# selling t-shirts, easyy!!, managing business, hardd!!... need accounting and managment tips (ebay based)



## freestylezz (Oct 21, 2007)

hello all,
posting a threat after a long time here, mainly been busy selling t-shirts on ebay...
i am about 3 months into this business and doing just about fine... only problems i am facing are keeping track of my cash flow (lol) and managing it in overall sense... 

i sell t-shirts on auction only (dont have ebay store), i sell about 40% of my inventory on weekly basis... about 30-35 t-shirts are day

i charge same amount for all sizes and all type t-shirts, and the sizes i offer are youth small to adult xl... so my profit per t-shirt is flat so my accounting is basically (if i sold 200 Tz a week, i made 200 x profit per tshirt) which i know is not the right way to keep track of 

now making t-shirts doesnt take as long as operating ebay so i need tips on how to manage it better on ebay

when i receive an order, i type it down on MS word... the t-shirt title, the item no., size/color and the shipping address... 

and after the t-shirt is made, i copy the shipping address on a different word file so i can print it on a sticker paper (8x11, multiple address are being printed here) and when the item is shipped, i have to "mark it as shipped" and marking 30-35 t-shirts as shipped alone takes about half an hour 

and i have no source of accounting data what so ever... only the paypal invoices

making 30 t-shirts takes only 3 hours but making the orders ready, marking them as shipped, answersing emails takes up about 4-6 hours and i want to cut down this time

are there any good accouting softwares that are compatible with ebay, how about any program for managing orders

any advice will be greatly appriciated


----------



## pshawny (Feb 27, 2008)

Quickbooks might work good for you.

Got a link to your ebay auctions?


----------



## sjidohair (Apr 9, 2008)

What is your link on ebay I would love to check your tees out,,


----------



## ambitious (Oct 29, 2007)

I have to agree, quickbooks should do the trick.


----------



## SkullDude (May 10, 2008)

I manage everything in excel perfectly fine and have sold over 300 t shirts in a month. A lot depends on your individual needs. There are quite a few very large ebay sellers that only use Excel. Excel does have some limitations though and I am planning on switching over to Quickbooks soon.


----------



## CxCthreads (Dec 2, 2008)

SkullDude said:


> I manage everything in excel perfectly fine and have sold over 300 t shirts in a month. A lot depends on your individual needs. There are quite a few very large ebay sellers that only use Excel. Excel does have some limitations though and I am planning on switching over to Quickbooks soon.


Hey bro, any chance you can send me a sample of your excel sheet? (obviously without your numbers in it).

I'm just trying to get an idea of how other people set there stuff up using excel.

If that's cool, my e-mails [email protected] 

Thanks much


----------



## SpitBuck (Feb 23, 2009)

Quickbooks is the most professional and best way to go.
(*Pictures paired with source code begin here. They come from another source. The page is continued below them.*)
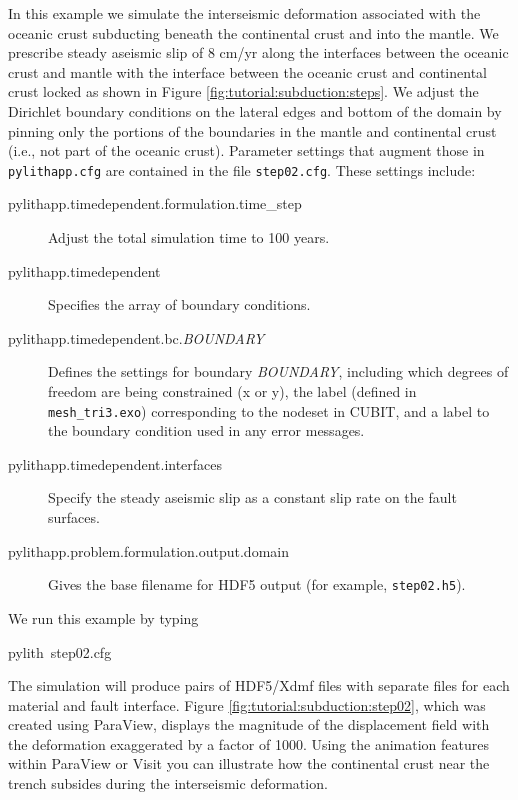 In this example we simulate the interseismic deformation associated
with the oceanic crust subducting beneath the continental crust and
into the mantle. We prescribe steady aseismic slip of 8 cm/yr along
the interfaces between the oceanic crust and mantle with the interface
between the oceanic crust and continental crust locked as shown in
Figure \vref{fig:tutorial:subduction:steps}. We adjust the Dirichlet
boundary conditions on the lateral edges and bottom of the domain
by pinning only the portions of the boundaries in the mantle and continental
crust (i.e., not part of the oceanic crust). Parameter settings that
augment those in \texttt{pylithapp.cfg} are contained in the file
\texttt{step02.cfg}. These settings include:
\begin{description}
\item [{pylithapp.timedependent.formulation.time\_step}] Adjust the total
simulation time to 100 years.
\item [{pylithapp.timedependent}] Specifies the array of boundary conditions.
\item [{pylithapp.timedependent.bc.\textit{BOUNDARY}}] Defines the settings
for boundary \textit{BOUNDARY}, including which degrees of freedom
are being constrained (x or y), the label (defined in\texttt{ mesh\_tri3.exo})
corresponding to the nodeset in CUBIT, and a label to the boundary
condition used in any error messages.
\item [{pylithapp.timedependent.interfaces}] Specify the steady aseismic
slip as a constant slip rate on the fault surfaces. 
\item [{pylithapp.problem.formulation.output.domain}] Gives the base filename
for HDF5 output (for example, \texttt{step02.h5}).
\end{description}
We run this example by typing
\begin{lyxcode}
pylith~step02.cfg
\end{lyxcode}
The simulation will produce pairs of HDF5/Xdmf files with separate
files for each material and fault interface. Figure \vref{fig:tutorial:subduction:step02},
which was created using ParaView, displays the magnitude of the displacement
field with the deformation exaggerated by a factor of 1000. Using
the animation features within ParaView or Visit you can illustrate
how the continental crust near the trench subsides during the interseismic
deformation. 


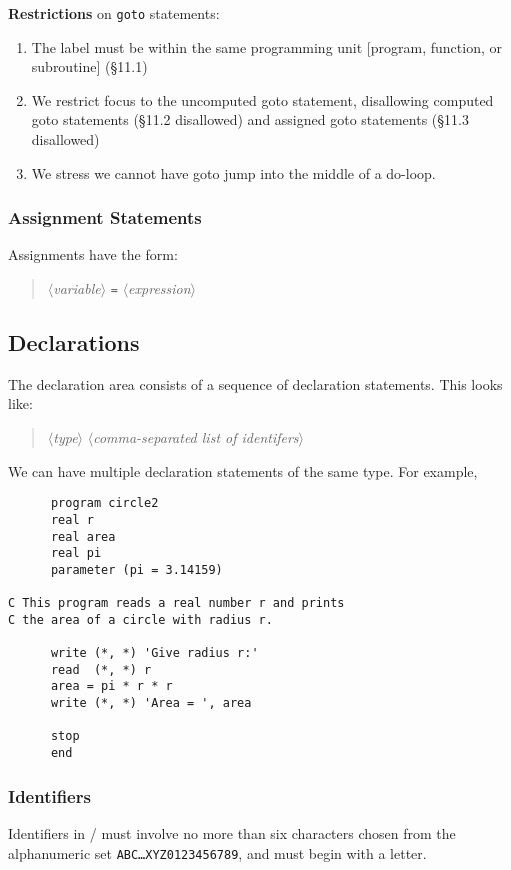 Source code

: \textbf{Restrictions} on \texttt{goto} statements:
\begin{enumerate}
\item The label must be within the same programming unit [program,
  function, or subroutine] (\S11.1)
\item We restrict focus to the uncomputed goto statement, disallowing
  computed goto statements (\S11.2 disallowed) and assigned goto
  statements (\S11.3 disallowed)
\item We stress we cannot have goto jump into the middle of a do-loop.
\end{enumerate}

\subsubsection{Assignment Statements}
Assignments have the form:
\begin{quote}
$\langle$\textit{variable\/}$\rangle$ \texttt{=} $\langle$\textit{expression\/}$\rangle$
\end{quote}

\subsection{Declarations}
The declaration area consists of a sequence of declaration
statements. This looks like:
\begin{quote}
$\langle$\textit{type\/}$\rangle$ $\langle$\textit{comma-separated list of identifers\/}$\rangle$
\end{quote}
We can have multiple declaration statements of the same type. For
example,
\begin{lstlisting}
      program circle2
      real r
      real area
      real pi
      parameter (pi = 3.14159)

C This program reads a real number r and prints
C the area of a circle with radius r.

      write (*, *) 'Give radius r:'
      read  (*, *) r
      area = pi * r * r
      write (*, *) 'Area = ', area

      stop
      end
\end{lstlisting}
\subsubsection{Identifiers}
Identifiers in \FORTRAN/ must involve no more than six characters chosen
from the alphanumeric set \texttt{ABC\dots XYZ0123456789}, and must
begin with a letter.

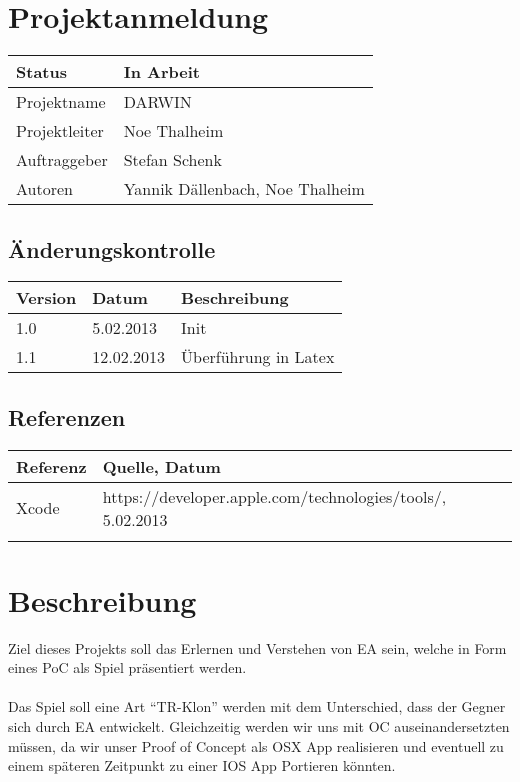 \documentclass{scrartcl}
\begin{document}
	\section*{Projektanmeldung}
	\begin{tabularx}{\textwidth}{| X | X |}
	\hline
	Status & In Arbeit\\
	\hline
	Projektname & DARWIN\\
	\hline
	Projektleiter & Noe Thalheim\\
	\hline
	Auftraggeber & Stefan Schenk\\
	\hline
	Autoren & Yannik Dällenbach, Noe Thalheim\\
	\hline
	\end{tabularx}
	
	\subsection*{Änderungskontrolle}
	\begin{tabularx}{\textwidth}{| X | X | X |}
	\hline
	\rowcolor[gray]{0.9} Version & Datum & Beschreibung\\
	\hline
	1.0 & 5.02.2013 & Init\\
	\hline
	1.1 & 12.02.2013 & Überführung in Latex\\
	\hline
	\end{tabularx}	
	
	\subsection*{Referenzen}
	
	\begin{tabular}{| l | l | }
	\hline
	\rowcolor[gray]{0.9} Referenz & Quelle, Datum\\
	\hline
	Xcode & https://developer.apple.com/technologies/tools/, 5.02.2013\\
	\hline
	 & \\
	\hline
	\end{tabular}
	
	\tableofcontents
	\pagebreak
	\section{Beschreibung}
	Ziel dieses Projekts soll das Erlernen und Verstehen von \Gls{EA} sein, welche in Form eines \Gls{PoC} als Spiel präsentiert werden.  
	\\\\
	Das Spiel soll eine Art “\Gls{TR}-Klon” werden mit dem Unterschied, dass der Gegner sich durch \Gls{EA} entwickelt. Gleichzeitig werden wir uns mit \Gls{OC} auseinandersetzten müssen, da wir unser Proof of Concept als \Gls{OSX} App realisieren und eventuell zu einem späteren Zeitpunkt zu einer \gls{IOS} App Portieren könnten.
\end{document}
It is fairly easy and your customers will really like the professionalism of it, and it works great for tracking.

As far as shipping, if you are taking money via PayPal. Use the multi order PayPal shipping tool. It will save you TONS of time. Just order up some labels (or order free FedEx labels, they work with the PayPal shipping for USPS). All your packages should be the same weight and shipped out of the same size package, so you will only need one size profile. You will be able to prepare 50 orders and 50 labels in under 20 minutes. As far as order tracking from eBay, I highly recommend Blackthorne, although it is not free, it is a REAL time saver and great for handling orders quickly and efficiently. Blackthorne will also allow you to insert your cost on each item and you can see your total profit at the end.

I ran a fairly large business on a website and eBay for 2 years, and can tell you through all my trials and errors that this is the way to go.


----------



## greyhorsewoman (Jul 19, 2007)

Ebay has a place where you can print out an 'invoice' for your records with everything on it to make the shirt.
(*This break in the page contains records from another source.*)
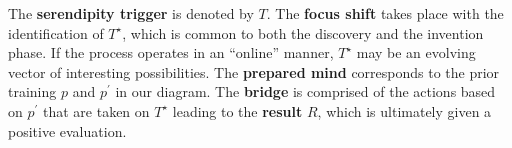 The \textbf{serendipity trigger} is denoted by $T$.
%
The \textbf{focus shift} takes place with the identification of
$T^\star$, which is common to both the discovery and the invention
phase.  If the process operates in an ``online'' manner, $T^\star$ may
be an evolving vector of interesting possibilities.
%
The \textbf{prepared mind} corresponds to the prior training $p$ and
$p^{\prime}$ in our diagram.
%
%
The \textbf{bridge} is comprised of the actions based on $p^{\prime}$
that are taken on $T^\star$ leading to the \textbf{result} $R$, which is ultimately given a positive evaluation.

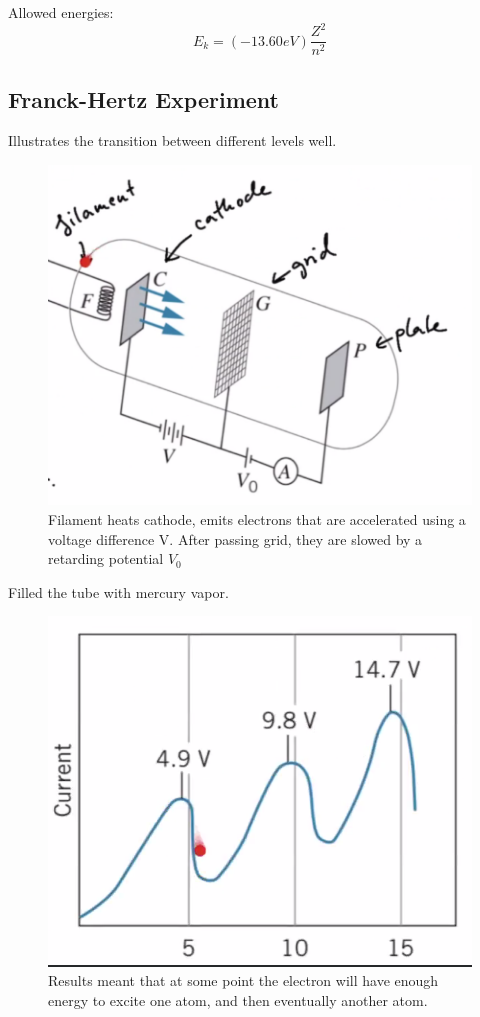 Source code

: \documentclass[class=article,crop=false]{standalone}
\begin{document}
Allowed energies:
\[E_k = (-13.60 eV) \frac{Z^2}{n^2} \]

\subsection{Franck-Hertz Experiment}
Illustrates the transition between different levels well. 

\begin{figure}[h]
	\centering
	\includegraphics[width=.7\linewidth]{./Images/franck-hertz.png}
	\caption{Filament heats cathode, emits electrons that are accelerated using a voltage difference V. After passing grid, they are slowed by a retarding potential $V_0$}
\end{figure}

Filled the tube with mercury vapor.

\begin{figure}[h!]
	\centering
	\includegraphics[width=.7\linewidth]{./Images/franck-hertz-results.png}
	\caption{Results meant that at some point the electron will have enough energy to excite one atom, and then eventually another atom.}
\end{figure}
\end{document}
You can use the individual or multi-label resource to PayPal to print labels already to stick to your outgoing packages (and it will print a packing slip too if you want). 

Then I keep an Excel spreadsheet of those invoices so I can see how I am doing month to month. You can expand to include Paypal/Ebay fees if you can see what those are adding up to. 

Quicken for Business has been enough for me to keep track my business income/expenses since I don't do invoicing or inventory on it. 

Bookkeeping is time consuming ... but is a very real and necessary part of doing business. Streamline it, but don't ignore it.


----------



## Jamey (Dec 22, 2008)

SpitBuck said:


> Quickbooks is the most professional and best way to go.
> 
> It is fairly easy and your customers will really like the professionalism of it, and it works great for tracking.
> 
> ...


Thanks for the tips!


----------



## flirteegirl (Apr 10, 2007)

Do a google search for accounting software and you should do a comparision on what you think will work best for you. Quickbooks is very common but there are a host of other software available that is a lot more affordable and will grow with your business. Also, if you have any questions, PM me. By day, I am an accountant/business analyst and by night, a tee shirt designer. I also co-own two successful businesses (auto repair/car dealership; and publishing/production company). I have an accounting degree and MBA for creditability but would rather design and sell tee shirts.


----------



## Vanekkkkk (Jun 26, 2014)

Hi!
It's indeed a big problem for me as well.
As for now I have chosen vTiger which is a highly customizable CRM/MIS/ERP all-in-one.
I would appreciate any advice on a more convenient and less bureaucratic system.


----------